SOURCE MATERIAL section start
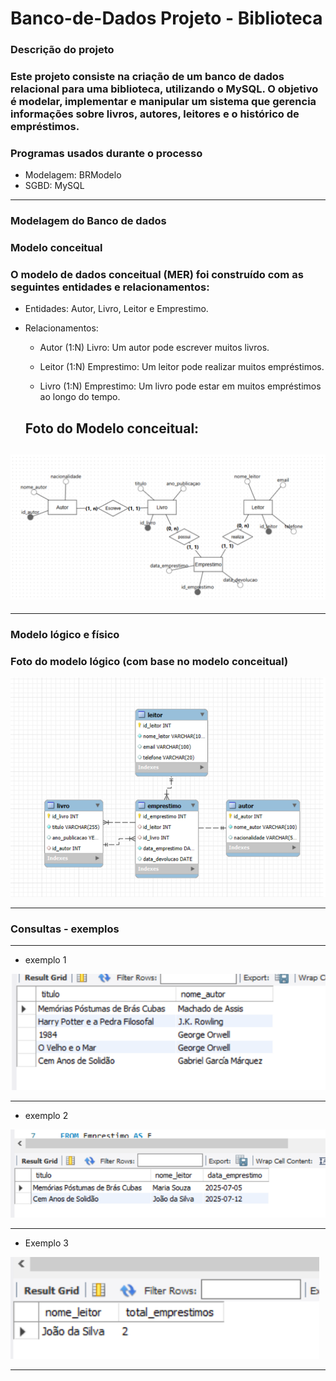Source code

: # Banco-de-Dados Projeto - Biblioteca

### Descrição do projeto
 ### Este projeto consiste na criação de um banco de dados relacional para uma biblioteca, utilizando o MySQL. O objetivo é modelar, implementar e manipular um sistema que gerencia informações sobre livros, autores, leitores e o histórico de empréstimos.

### Programas usados durante o processo
 - Modelagem: BRModelo
 - SGBD: MySQL

 ---

 ### Modelagem do Banco de dados 

 ### Modelo conceitual 
  ### O modelo de dados conceitual (MER) foi construído com as seguintes entidades e relacionamentos:
  - Entidades: Autor, Livro, Leitor e Emprestimo.
  - Relacionamentos: 
    - Autor (1:N) Livro: Um autor pode escrever muitos livros.  

    - Leitor (1:N) Emprestimo: Um leitor pode realizar muitos empréstimos.

    - Livro (1:N) Emprestimo: Um livro pode estar em muitos empréstimos ao longo do tempo.

    ## Foto do Modelo conceitual: 
![conceitual](./assents/conceitual.png)
---
---

### Modelo lógico e físico 

### Foto do modelo lógico (com base no modelo conceitual)
![logico](./assents/logico.png)

---

### Consultas - exemplos
---
- exemplo 1

![consulta1](./assents/consulta1.png)

---

- exemplo 2

![consulta2](./assents/Consulta2.png)

---

- Exemplo 3 

![consulta3](./assents/Consulta3.png)

---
SOURCE MATERIAL section end
> _WHAT THE EXERCISE ASKS_
In how many lines of the material does the word "lógico" appear? Give only the number.

> _YOUR SOLUTION_
2